Task statement: Each line in the records below, from the one that contains "operation between xi" to the one that contains "sometimes defined by", should be reproduced exactly, the first and last included.

Study material:
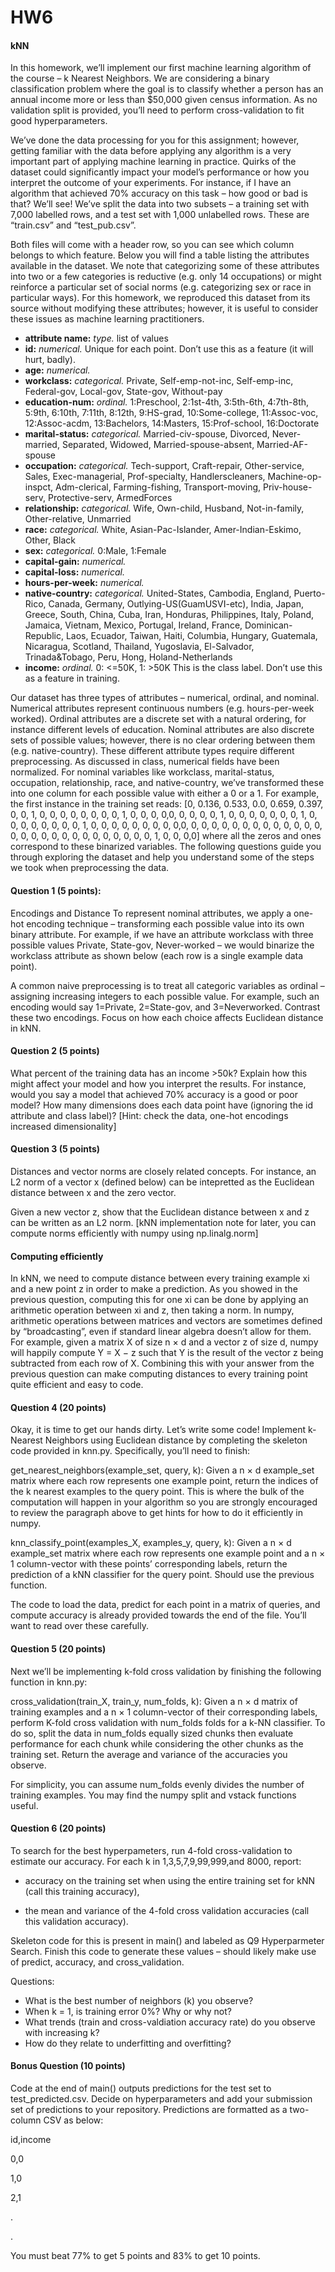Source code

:# HW6

#### kNN

In this homework, we’ll implement our first machine learning algorithm of the course – k Nearest Neighbors. We are considering a binary classification problem where the goal is to classify whether a person has an annual income more or less than $50,000 given census information. As no validation split is provided, you’ll need to perform cross-validation to fit good hyperparameters.

We’ve done the data processing for you for this assignment; however, getting familiar with the data before applying any algorithm is a very important part of applying machine learning in practice. Quirks of the dataset could significantly impact your model’s performance or how you interpret the outcome of your experiments. For instance, if I have an algorithm that achieved 70% accuracy on this task – how good or bad is that? We’ll see! We’ve split the data into two subsets – a training set with 7,000 labelled rows, and a test set with 1,000 unlabelled rows. These are “train.csv” and “test_pub.csv”.

Both files will come with a header row, so you can see which column belongs to which feature. Below you will find a table listing the attributes available in the dataset. We note that categorizing some of these attributes into two or a few categories is reductive (e.g. only 14 occupations) or might reinforce a particular set of social norms (e.g. categorizing sex or race in particular ways). For this homework, we reproduced this dataset from its source without modifying these attributes; however, it is useful to consider these issues as machine learning practitioners.

- **attribute name:** *type.* list of values
- **id:** *numerical.* Unique for each point. Don’t use this as a feature (it will hurt, badly).
- **age:** *numerical.*
- **workclass:** *categorical.* Private, Self-emp-not-inc, Self-emp-inc, Federal-gov, Local-gov, State-gov, Without-pay
- **education-num:** *ordinal.* 1:Preschool, 2:1st-4th, 3:5th-6th, 4:7th-8th, 5:9th, 6:10th, 7:11th, 8:12th, 9:HS-grad, 10:Some-college, 11:Assoc-voc, 12:Assoc-acdm, 13:Bachelors, 14:Masters, 15:Prof-school, 16:Doctorate
- **marital-status:** *categorical.* Married-civ-spouse, Divorced, Never-married, Separated, Widowed, Married-spouse-absent, Married-AF-spouse
- **occupation:** *categorical.* Tech-support, Craft-repair, Other-service, Sales, Exec-managerial, Prof-specialty, Handlerscleaners, Machine-op-inspct, Adm-clerical, Farming-fishing, Transport-moving, Priv-house-serv, Protective-serv, ArmedForces
- **relationship:** *categorical.* Wife, Own-child, Husband, Not-in-family, Other-relative, Unmarried
- **race:** *categorical.* White, Asian-Pac-Islander, Amer-Indian-Eskimo, Other, Black
- **sex:** *categorical.* 0:Male, 1:Female
- **capital-gain:** *numerical.*
- **capital-loss:** *numerical.*
- **hours-per-week:** *numerical.*
- **native-country:** *categorical.* United-States, Cambodia, England, Puerto-Rico, Canada, Germany, Outlying-US(GuamUSVI-etc), India, Japan, Greece, South, China, Cuba, Iran, Honduras, Philippines, Italy, Poland, Jamaica, Vietnam, Mexico,
Portugal, Ireland, France, Dominican-Republic, Laos, Ecuador, Taiwan, Haiti, Columbia, Hungary, Guatemala, Nicaragua,
Scotland, Thailand, Yugoslavia, El-Salvador, Trinada&Tobago, Peru, Hong, Holand-Netherlands
- **income:** *ordinal.* 0: <=50K, 1: >50K This is the class label. Don’t use this as a feature in training.

Our dataset has three types of attributes – numerical, ordinal, and nominal. Numerical attributes represent continuous numbers (e.g. hours-per-week worked). Ordinal attributes are a discrete set with a natural ordering, for instance different levels of education. Nominal attributes are also discrete sets of possible values; however, there is no clear ordering between them (e.g. native-country). These different attribute types require different preprocessing. As discussed in class, numerical fields have been normalized.
For nominal variables like workclass, marital-status, occupation, relationship, race, and native-country, we’ve transformed these into one column for each possible value with either a 0 or a 1. For example, the first instance in the training set reads: [0, 0.136, 0.533, 0.0, 0.659, 0.397, 0, 0, 1, 0, 0, 0, 0, 0, 0, 0, 0, 1, 0, 0, 0, 0,0, 0, 0, 0, 0, 1, 0, 0, 0, 0, 0, 0, 0, 1, 0, 0, 0, 0, 0, 0, 0, 0, 1, 0, 0, 0, 0, 0, 0, 0, 0, 0,0, 0, 0, 0, 0, 0, 0, 0, 0, 0, 0, 0, 0, 0, 0, 0, 0, 0, 0, 0, 0, 0, 0, 0, 0, 0, 0, 0, 1, 0, 0, 0,0] where all the zeros and ones correspond to these binarized variables. The following questions guide you through exploring the dataset and help you understand some of the steps we took when preprocessing the data.

#### Question 1 (5 points): 

Encodings and Distance To represent nominal attributes, we apply a one-hot encoding technique – transforming each possible value into its own binary attribute. For example, if we have an attribute workclass with three possible values Private, State-gov, Never-worked – we would binarize the workclass attribute as shown below (each row is a single example data point).

A common naive preprocessing is to treat all categoric variables as ordinal – assigning increasing integers to each possible value. For example, such an encoding would say 1=Private, 2=State-gov, and 3=Neverworked. Contrast these two encodings. Focus on how each choice affects Euclidean distance in kNN.

#### Question 2 (5 points)

What percent of the training data has an income >50k? Explain how this might affect your model and how you interpret the results. For instance, would you say a model that achieved 70% accuracy is a good or poor model? How many dimensions does each data point have (ignoring the id attribute and class label)? [Hint: check the data, one-hot encodings increased dimensionality]

#### Question 3 (5 points)

Distances and vector norms are closely related concepts. For instance, an L2 norm of a vector x (defined below) can be intepretted as the Euclidean distance between x and the zero vector.

Given a new vector z, show that the Euclidean distance between x and z can be written as an L2 norm. [kNN implementation note for later, you can compute norms efficiently with numpy using np.linalg.norm]

#### Computing efficiently

In kNN, we need to compute distance between every training example xi and a new point z in order to make a
prediction. As you showed in the previous question, computing this for one xi can be done by applying an arithmetic
operation between xi and z, then taking a norm. In numpy, arithmetic operations between matrices and vectors are
sometimes defined by “broadcasting”, even if standard linear algebra doesn’t allow for them. For example, given a
matrix X of size n × d and a vector z of size d, numpy will happily compute Y = X − z such that Y is the result of
the vector z being subtracted from each row of X. Combining this with your answer from the previous question
can make computing distances to every training point quite efficient and easy to code.


#### Question 4 (20 points)

Okay, it is time to get our hands dirty. Let’s write some code! Implement k-Nearest Neighbors using Euclidean distance by completing the skeleton code provided in knn.py. Specifically, you’ll need to finish:

get_nearest_neighbors(example_set, query, k): Given a n × d example_set matrix where each row represents one example point, return the indices of the k nearest examples to the query point. This is where the bulk of the computation will happen in your algorithm so you are strongly encouraged to review the paragraph above to get hints
for how to do it efficiently in numpy.

knn_classify_point(examples_X, examples_y, query, k): Given a n × d example_set matrix where each row represents one example point and a n × 1 column-vector with these points’ corresponding labels, return the prediction of a kNN classifier for the query point. Should use the previous function.

The code to load the data, predict for each point in a matrix of queries, and compute accuracy is already
provided towards the end of the file. You’ll want to read over these carefully.

#### Question 5 (20 points)

Next we’ll be implementing k-fold cross validation by finishing the following function in knn.py:

cross_validation(train_X, train_y, num_folds, k): Given a n × d matrix of training examples and a n × 1 column-vector of their corresponding labels, perform K-fold cross validation with num_folds folds for a k-NN classifier. To do so, split the data in num_folds equally sized chunks then evaluate performance for each chunk while considering the other chunks as the training set. Return the average and variance of the accuracies you observe.

For simplicity, you can assume num_folds evenly divides the number of training examples. You may find the numpy split and vstack functions useful.

#### Question 6 (20 points)

To search for the best hyperpameters, run 4-fold cross-validation to estimate our accuracy. For each k in 1,3,5,7,9,99,999,and 8000, report:

- accuracy on the training set when using the entire training set for kNN (call this training accuracy),

- the mean and variance of the 4-fold cross validation accuracies (call this validation accuracy).

Skeleton code for this is present in main() and labeled as Q9 Hyperparmeter Search. Finish this code to generate these values – should likely make use of predict, accuracy, and cross_validation.

Questions: 
- What is the best number of neighbors (k) you observe? 
- When k = 1, is training error 0%? Why or why not? 
- What trends (train and cross-valdiation accuracy rate) do you observe with increasing k? 
- How do they relate to underfitting and overfitting?

#### Bonus Question (10 points)

Code at the end of main() outputs predictions for the test set to test_predicted.csv. Decide on hyperparameters and add your submission set of predictions to your repository. Predictions are formatted as a two-column CSV as below:

id,income

0,0

1,0

2,1

.

.

You must beat 77% to get 5 points and 83% to get 10 points.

Response to the task:
operation between xi and z, then taking a norm. In numpy, arithmetic operations between matrices and vectors are
sometimes defined by “broadcasting”, even if standard linear algebra doesn’t allow for them. For example, given a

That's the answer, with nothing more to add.